We try to integrate often, so features in discovery are also merged in our main branch. It’s worth mentioning that we do work with Pull Requests, but we have chosen to make peer reviews optional because:
- We have stringent automated checks with tests, coding style, dependency checks, and coverage.
- We each tend to review changes of interest asynchronously from the pull request. We are not dedicated to full-time development of the tool, and contributors can merge code without having to wait.
- When possible, we pair program (review at real-time)
- The tool is an innovation project. Changes are easy to make and mistakes are easily forgiven. We don’t need 100% uptime at this point.
Postponing decisions is great
- Making a tool a product (transitioning from ‘a simple script’ to something anyone could potentially use easily) is a significant investment. However, limited resources and people helped us focusing on the most important things first.
- Instead of getting stuck in analyzing what the design could or should be, I’ve learned to ask: “Do I really need to make that decision now?” – The answer is often “No”. This allows me to focus on what’s important – if it the design decision is important, it’ll pop back up later.

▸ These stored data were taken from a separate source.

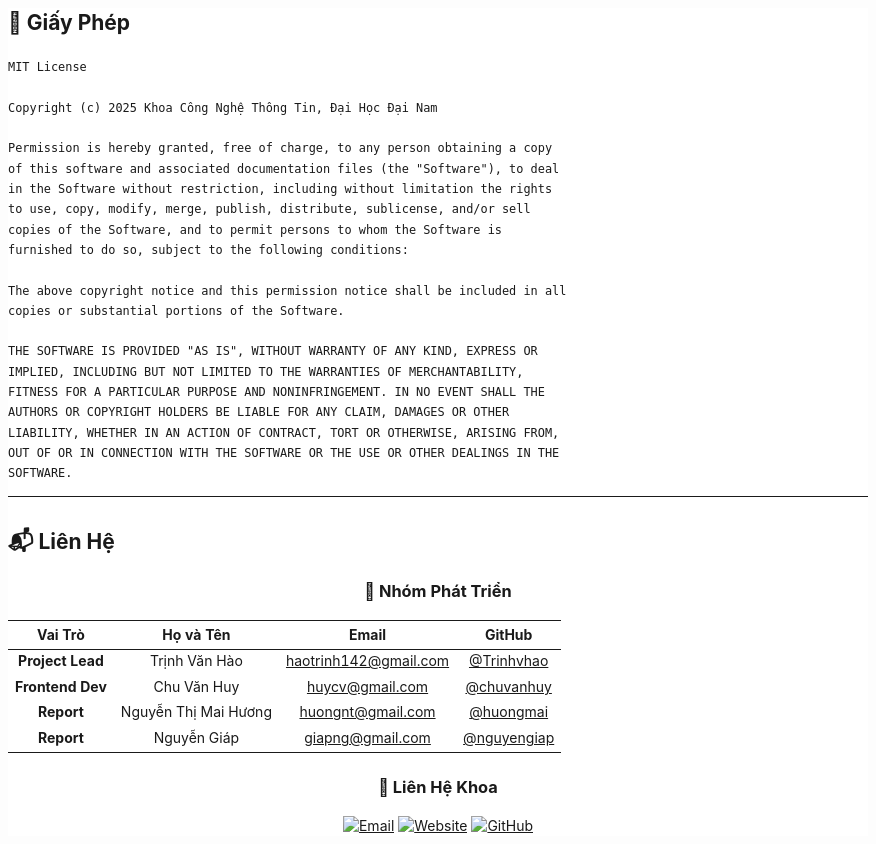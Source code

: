 
## 📜 Giấy Phép

```
MIT License

Copyright (c) 2025 Khoa Công Nghệ Thông Tin, Đại Học Đại Nam

Permission is hereby granted, free of charge, to any person obtaining a copy
of this software and associated documentation files (the "Software"), to deal
in the Software without restriction, including without limitation the rights
to use, copy, modify, merge, publish, distribute, sublicense, and/or sell
copies of the Software, and to permit persons to whom the Software is
furnished to do so, subject to the following conditions:

The above copyright notice and this permission notice shall be included in all
copies or substantial portions of the Software.

THE SOFTWARE IS PROVIDED "AS IS", WITHOUT WARRANTY OF ANY KIND, EXPRESS OR
IMPLIED, INCLUDING BUT NOT LIMITED TO THE WARRANTIES OF MERCHANTABILITY,
FITNESS FOR A PARTICULAR PURPOSE AND NONINFRINGEMENT. IN NO EVENT SHALL THE
AUTHORS OR COPYRIGHT HOLDERS BE LIABLE FOR ANY CLAIM, DAMAGES OR OTHER
LIABILITY, WHETHER IN AN ACTION OF CONTRACT, TORT OR OTHERWISE, ARISING FROM,
OUT OF OR IN CONNECTION WITH THE SOFTWARE OR THE USE OR OTHER DEALINGS IN THE
SOFTWARE.
```

---

## 📬 Liên Hệ

<div style="text-align: center">

### 👥 Nhóm Phát Triển

| Vai Trò            | Họ và Tên              | Email                 | GitHub                                     |
|--------------------|------------------------|-----------------------|---------------------------------------------|
| **Project Lead**   | Trịnh Văn Hào          | haotrinh142@gmail.com | [@Trinhvhao](https://github.com/Trinhvhao) |
| **Frontend Dev**   | Chu Văn Huy            | huycv@gmail.com       | [@chuvanhuy](https://github.com/chuvanhuy) |
| **Report**         | Nguyễn Thị Mai Hương   | huongnt@gmail.com   | [@huongmai](https://github.com/huongmai)   |
| **Report**         | Nguyễn Giáp            | giapng@gmail.com    | [@nguyengiap](https://github.com/nguyengiap) |

### 🏫 Liên Hệ Khoa

[![Email](https://img.shields.io/badge/Email-D14836?style=for-the-badge&logo=gmail&logoColor=white)](mailto:contact@fit.dainam.edu.vn)
[![Website](https://img.shields.io/badge/Website-000000?style=for-the-badge&logo=About.me&logoColor=white)](https://fit.dainam.edu.vn)
[![GitHub](https://img.shields.io/badge/GitHub-100000?style=for-the-badge&logo=github&logoColor=white)](https://github.com/khoa-cntt-dainam)
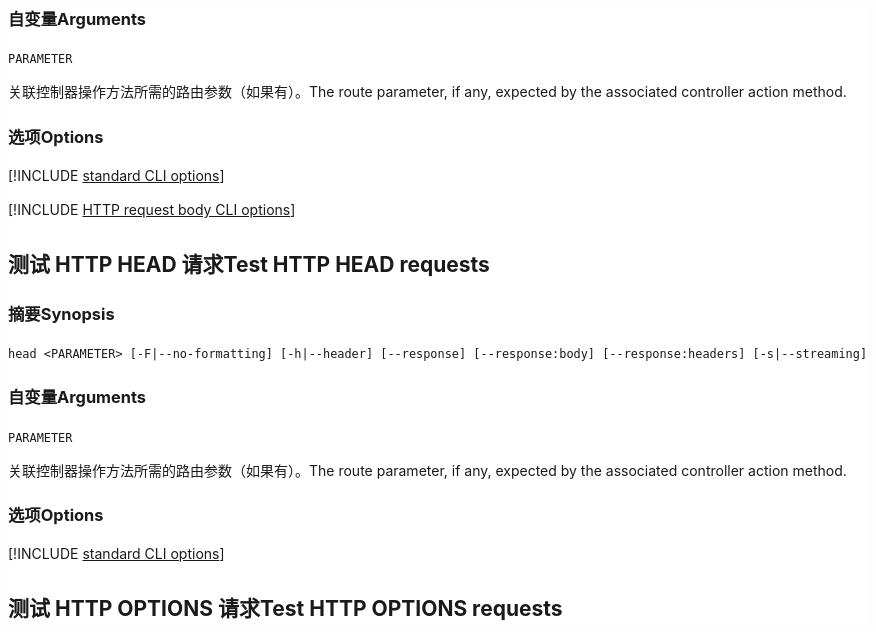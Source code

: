 ### <a name="arguments"></a><span data-ttu-id="d7f8d-274">自变量</span><span class="sxs-lookup"><span data-stu-id="d7f8d-274">Arguments</span></span>

`PARAMETER`

<span data-ttu-id="d7f8d-275">关联控制器操作方法所需的路由参数（如果有）。</span><span class="sxs-lookup"><span data-stu-id="d7f8d-275">The route parameter, if any, expected by the associated controller action method.</span></span>

### <a name="options"></a><span data-ttu-id="d7f8d-276">选项</span><span class="sxs-lookup"><span data-stu-id="d7f8d-276">Options</span></span>

[!INCLUDE [standard CLI options](~/includes/http-repl/standard-options.md)]

[!INCLUDE [HTTP request body CLI options](~/includes/http-repl/requires-body-options.md)]

## <a name="test-http-head-requests"></a><span data-ttu-id="d7f8d-277">测试 HTTP HEAD 请求</span><span class="sxs-lookup"><span data-stu-id="d7f8d-277">Test HTTP HEAD requests</span></span>

### <a name="synopsis"></a><span data-ttu-id="d7f8d-278">摘要</span><span class="sxs-lookup"><span data-stu-id="d7f8d-278">Synopsis</span></span>

```console
head <PARAMETER> [-F|--no-formatting] [-h|--header] [--response] [--response:body] [--response:headers] [-s|--streaming]
```

### <a name="arguments"></a><span data-ttu-id="d7f8d-279">自变量</span><span class="sxs-lookup"><span data-stu-id="d7f8d-279">Arguments</span></span>

`PARAMETER`

<span data-ttu-id="d7f8d-280">关联控制器操作方法所需的路由参数（如果有）。</span><span class="sxs-lookup"><span data-stu-id="d7f8d-280">The route parameter, if any, expected by the associated controller action method.</span></span>

### <a name="options"></a><span data-ttu-id="d7f8d-281">选项</span><span class="sxs-lookup"><span data-stu-id="d7f8d-281">Options</span></span>

[!INCLUDE [standard CLI options](~/includes/http-repl/standard-options.md)]

## <a name="test-http-options-requests"></a><span data-ttu-id="d7f8d-282">测试 HTTP OPTIONS 请求</span><span class="sxs-lookup"><span data-stu-id="d7f8d-282">Test HTTP OPTIONS requests</span></span>
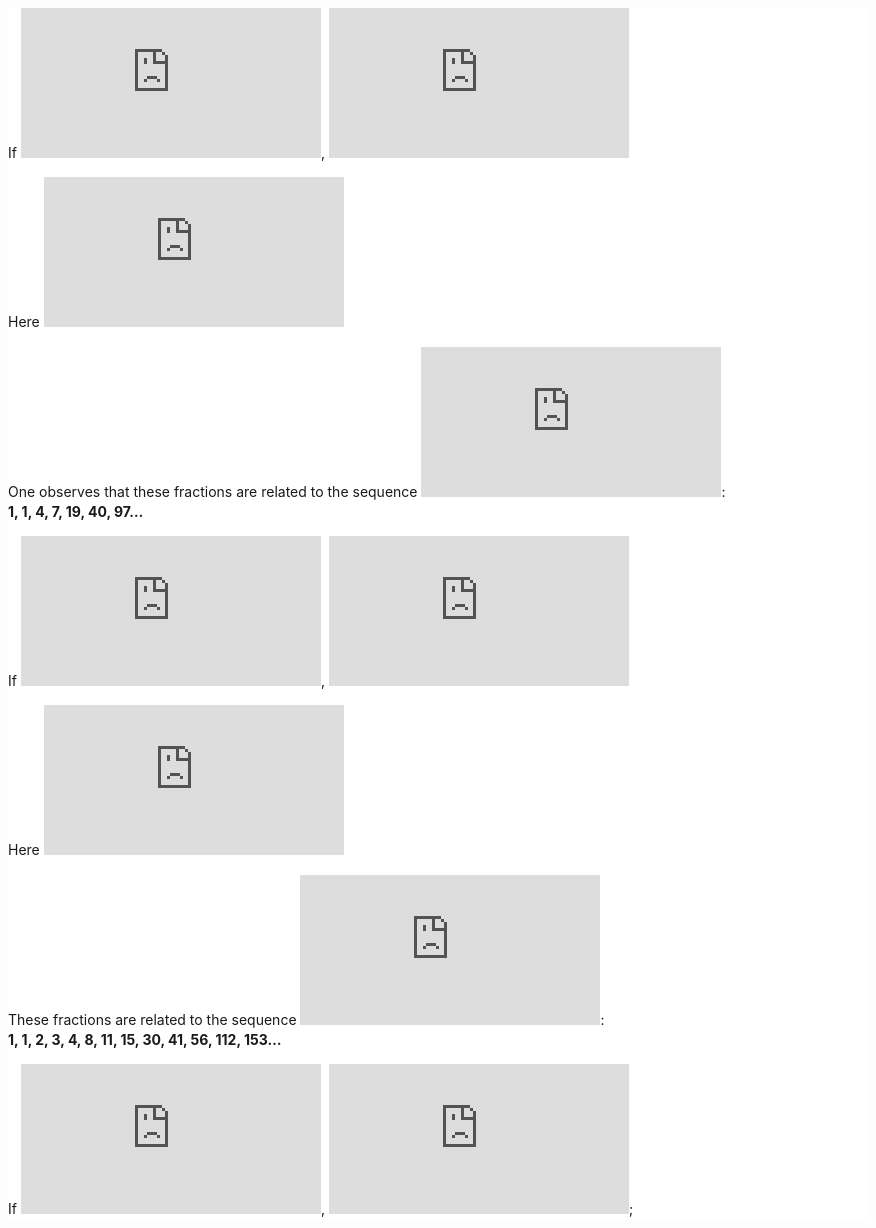 If
![k=3](https://s0.wp.com/latex.php?latex=k%3D3&bg=ffffff&fg=333333&s=0
"k=3"), ![x\_n \\to \\dfrac{\\sqrt{13}-1}{6} \\approx
0.43425854591](https://s0.wp.com/latex.php?latex=x_n+%5Cto+%5Cdfrac%7B%5Csqrt%7B13%7D-1%7D%7B6%7D+%5Capprox+0.43425854591&bg=ffffff&fg=333333&s=0
"x_n \\to \\dfrac{\\sqrt{13}-1}{6} \\approx 0.43425854591")

Here ![x\_n= 0, \\dfrac{1}{1}, \\dfrac{1}{4}, \\dfrac{4}{7},
\\dfrac{7}{19}, \\dfrac{19}{40},
\\dfrac{40}{97}...](https://s0.wp.com/latex.php?latex=x_n%3D+0%2C+%5Cdfrac%7B1%7D%7B1%7D%2C+%5Cdfrac%7B1%7D%7B4%7D%2C+%5Cdfrac%7B4%7D%7B7%7D%2C+%5Cdfrac%7B7%7D%7B19%7D%2C+%5Cdfrac%7B19%7D%7B40%7D%2C+%5Cdfrac%7B40%7D%7B97%7D...&bg=ffffff&fg=333333&s=0
"x_n= 0, \\dfrac{1}{1}, \\dfrac{1}{4}, \\dfrac{4}{7}, \\dfrac{7}{19}, \\dfrac{19}{40}, \\dfrac{40}{97}...")

One observes that these fractions are related to the sequence
![f\[n\]=f\[n-1\]+3f\[n-2\]; f\[1\]=1,
f\[2\]=1](https://s0.wp.com/latex.php?latex=f%5Bn%5D%3Df%5Bn-1%5D%2B3f%5Bn-2%5D%3B+f%5B1%5D%3D1%2C+f%5B2%5D%3D1&bg=ffffff&fg=333333&s=0
"f[n]=f[n-1]+3f[n-2]; f[1]=1, f[2]=1"):  
**1, 1, 4, 7, 19, 40, 97…**

If
![k=\\dfrac{1}{2}](https://s0.wp.com/latex.php?latex=k%3D%5Cdfrac%7B1%7D%7B2%7D&bg=ffffff&fg=333333&s=0
"k=\\dfrac{1}{2}"), ![x\_n \\to \\sqrt{3}-1 \\approx
0.73205080756888](https://s0.wp.com/latex.php?latex=x_n+%5Cto+%5Csqrt%7B3%7D-1+%5Capprox+0.73205080756888&bg=ffffff&fg=333333&s=0
"x_n \\to \\sqrt{3}-1 \\approx 0.73205080756888")

Here ![x\_n= 0, \\dfrac{1}{1}, \\dfrac{2}{3}, \\dfrac{3}{4},
\\dfrac{8}{11}, \\dfrac{11}{15}, \\dfrac{30}{41}, \\dfrac{41}{56},
\\dfrac{112}{153}...](https://s0.wp.com/latex.php?latex=x_n%3D+0%2C+%5Cdfrac%7B1%7D%7B1%7D%2C+%5Cdfrac%7B2%7D%7B3%7D%2C+%5Cdfrac%7B3%7D%7B4%7D%2C+%5Cdfrac%7B8%7D%7B11%7D%2C+%5Cdfrac%7B11%7D%7B15%7D%2C+%5Cdfrac%7B30%7D%7B41%7D%2C+%5Cdfrac%7B41%7D%7B56%7D%2C+%5Cdfrac%7B112%7D%7B153%7D...&bg=ffffff&fg=333333&s=0
"x_n= 0, \\dfrac{1}{1}, \\dfrac{2}{3}, \\dfrac{3}{4}, \\dfrac{8}{11}, \\dfrac{11}{15}, \\dfrac{30}{41}, \\dfrac{41}{56}, \\dfrac{112}{153}...")

These fractions are related to the sequence ![f\[n\]=2f\[n-1\];
f\[n+1\]=f\[n\]+f\[n-2\]; f\[n+2\]=f\[n+1\]+f\[n-1\]; f\[1\]=1,
f\[2\]=1](https://s0.wp.com/latex.php?latex=f%5Bn%5D%3D2f%5Bn-1%5D%3B+f%5Bn%2B1%5D%3Df%5Bn%5D%2Bf%5Bn-2%5D%3B+f%5Bn%2B2%5D%3Df%5Bn%2B1%5D%2Bf%5Bn-1%5D%3B+f%5B1%5D%3D1%2C+f%5B2%5D%3D1&bg=ffffff&fg=333333&s=0
"f[n]=2f[n-1]; f[n+1]=f[n]+f[n-2]; f[n+2]=f[n+1]+f[n-1]; f[1]=1, f[2]=1"):  
**1, 1, 2, 3, 4, 8, 11, 15, 30, 41, 56, 112, 153…**

If
![k=\\dfrac{1}{3}](https://s0.wp.com/latex.php?latex=k%3D%5Cdfrac%7B1%7D%7B3%7D&bg=ffffff&fg=333333&s=0
"k=\\dfrac{1}{3}"), ![x\_n \\to \\dfrac{\\sqrt{21}-3}{2} \\approx
0.79128784747792](https://s0.wp.com/latex.php?latex=x_n+%5Cto+%5Cdfrac%7B%5Csqrt%7B21%7D-3%7D%7B2%7D+%5Capprox+0.79128784747792&bg=ffffff&fg=333333&s=0
"x_n \\to \\dfrac{\\sqrt{21}-3}{2} \\approx 0.79128784747792");
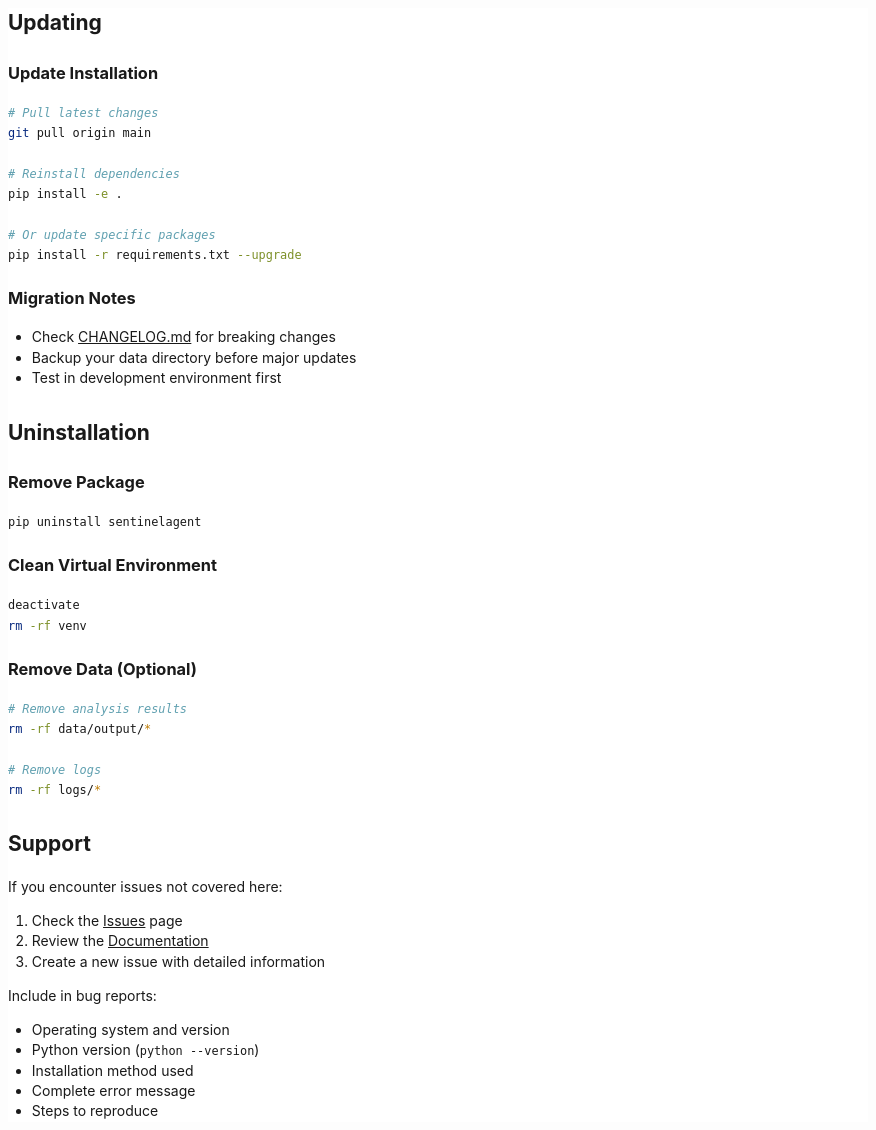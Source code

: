 ## Updating

### Update Installation
```bash
# Pull latest changes
git pull origin main

# Reinstall dependencies
pip install -e .

# Or update specific packages
pip install -r requirements.txt --upgrade
```

### Migration Notes
- Check [CHANGELOG.md](../CHANGELOG.md) for breaking changes
- Backup your data directory before major updates
- Test in development environment first

## Uninstallation

### Remove Package
```bash
pip uninstall sentinelagent
```

### Clean Virtual Environment
```bash
deactivate
rm -rf venv
```

### Remove Data (Optional)
```bash
# Remove analysis results
rm -rf data/output/*

# Remove logs
rm -rf logs/*
```

## Support

If you encounter issues not covered here:
1. Check the [Issues](https://github.com/your-repo/SentinelAgent/issues) page
2. Review the [Documentation](README.md)
3. Create a new issue with detailed information

Include in bug reports:
- Operating system and version
- Python version (`python --version`)
- Installation method used
- Complete error message
- Steps to reproduce
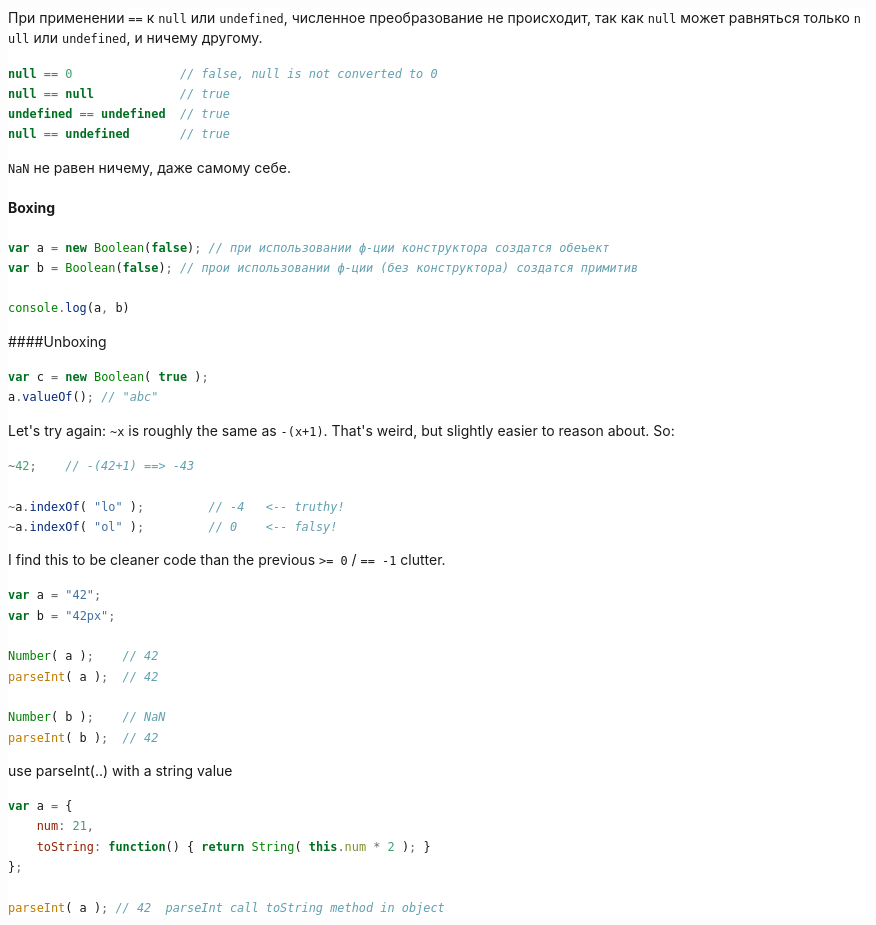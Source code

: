 При применении `==` к `null` или `undefined`, численное преобразование не происходит, так как `null` может равняться только `null` или `undefined`, и ничему другому.
```js
null == 0               // false, null is not converted to 0
null == null            // true
undefined == undefined  // true
null == undefined       // true
```
`NaN` не равен ничему, даже самому себе.


#### Boxing
```js
var a = new Boolean(false); // при использовании ф-ции конструктора создатся обеъект
var b = Boolean(false); // прои использовании ф-ции (без конструктора) создатся примитив

console.log(a, b)

```
####Unboxing
```js
var c = new Boolean( true );
a.valueOf(); // "abc"
```

Let's try again: `~x` is roughly the same as `-(x+1)`. That's weird, but slightly easier to reason about. So:
```js
~42;	// -(42+1) ==> -43

~a.indexOf( "lo" );			// -4   <-- truthy!
~a.indexOf( "ol" );			// 0    <-- falsy!
```
I find this to be cleaner code than the previous `>= 0` / `== -1` clutter.


```js
var a = "42";
var b = "42px";

Number( a );	// 42
parseInt( a );	// 42

Number( b );	// NaN
parseInt( b );	// 42
```
use parseInt(..) with a string value

```js
var a = {
	num: 21,
	toString: function() { return String( this.num * 2 ); }
};

parseInt( a ); // 42  parseInt call toString method in object
```
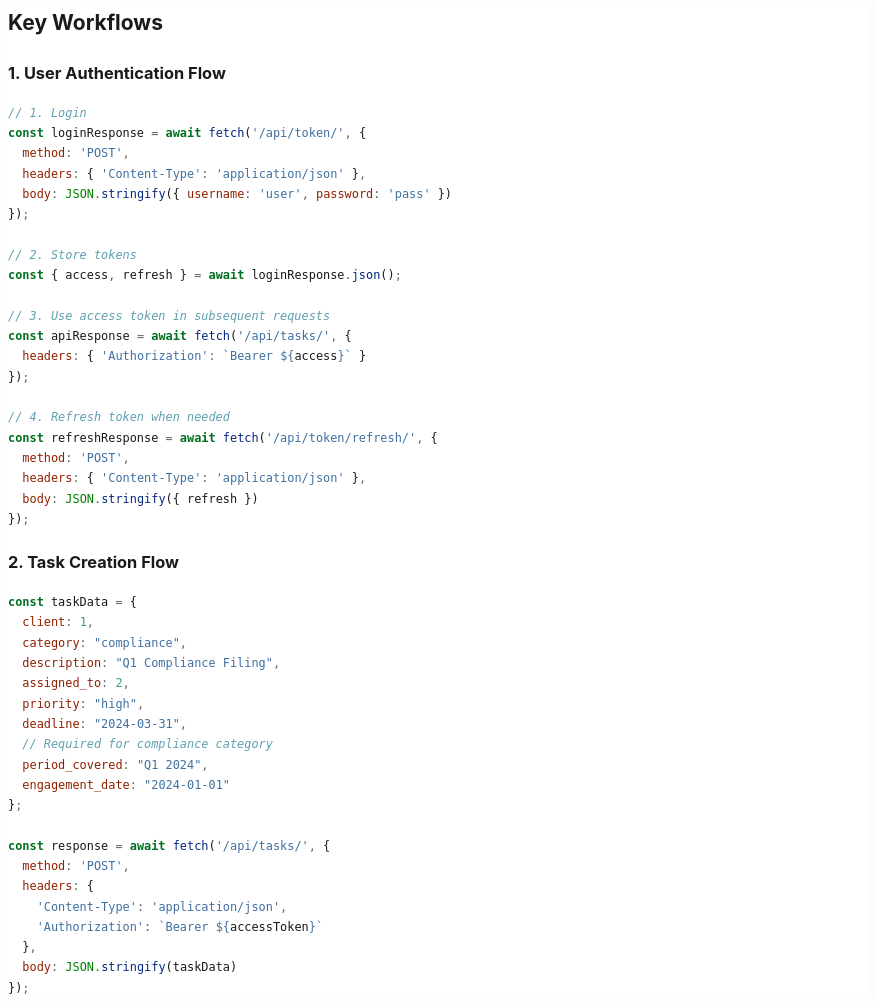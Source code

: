 ## Key Workflows

### 1. User Authentication Flow
```javascript
// 1. Login
const loginResponse = await fetch('/api/token/', {
  method: 'POST',
  headers: { 'Content-Type': 'application/json' },
  body: JSON.stringify({ username: 'user', password: 'pass' })
});

// 2. Store tokens
const { access, refresh } = await loginResponse.json();

// 3. Use access token in subsequent requests
const apiResponse = await fetch('/api/tasks/', {
  headers: { 'Authorization': `Bearer ${access}` }
});

// 4. Refresh token when needed
const refreshResponse = await fetch('/api/token/refresh/', {
  method: 'POST',
  headers: { 'Content-Type': 'application/json' },
  body: JSON.stringify({ refresh })
});
```

### 2. Task Creation Flow
```javascript
const taskData = {
  client: 1,
  category: "compliance",
  description: "Q1 Compliance Filing",
  assigned_to: 2,
  priority: "high",
  deadline: "2024-03-31",
  // Required for compliance category
  period_covered: "Q1 2024",
  engagement_date: "2024-01-01"
};

const response = await fetch('/api/tasks/', {
  method: 'POST',
  headers: {
    'Content-Type': 'application/json',
    'Authorization': `Bearer ${accessToken}`
  },
  body: JSON.stringify(taskData)
});
```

Overengineering slows down
We have overcomplicated things in a few instances, which we later decided to remove. The most significant ones are:
- We didn’t need a React front-end: We initially tried to replace our Jupyter notebooks with a React front-end connected to an OpenAPI spec on the server. We quickly realized that this required more work to achieve the same flexibility and further extension, at the expense of innovation power and development capacity. Moreover, we didn’t have any “non-expert users”.
- We didn’t need a database: An earlier version used an ORM, anticipating a point where things would be placed in a database. We started with SQLite, intending to switch to something else later. However, as we run the tool locally, plain CSV files (individually up to 1GB) seemed good enough and were more convenient. We ditched the database and ORM, although we might revisit this decision later on.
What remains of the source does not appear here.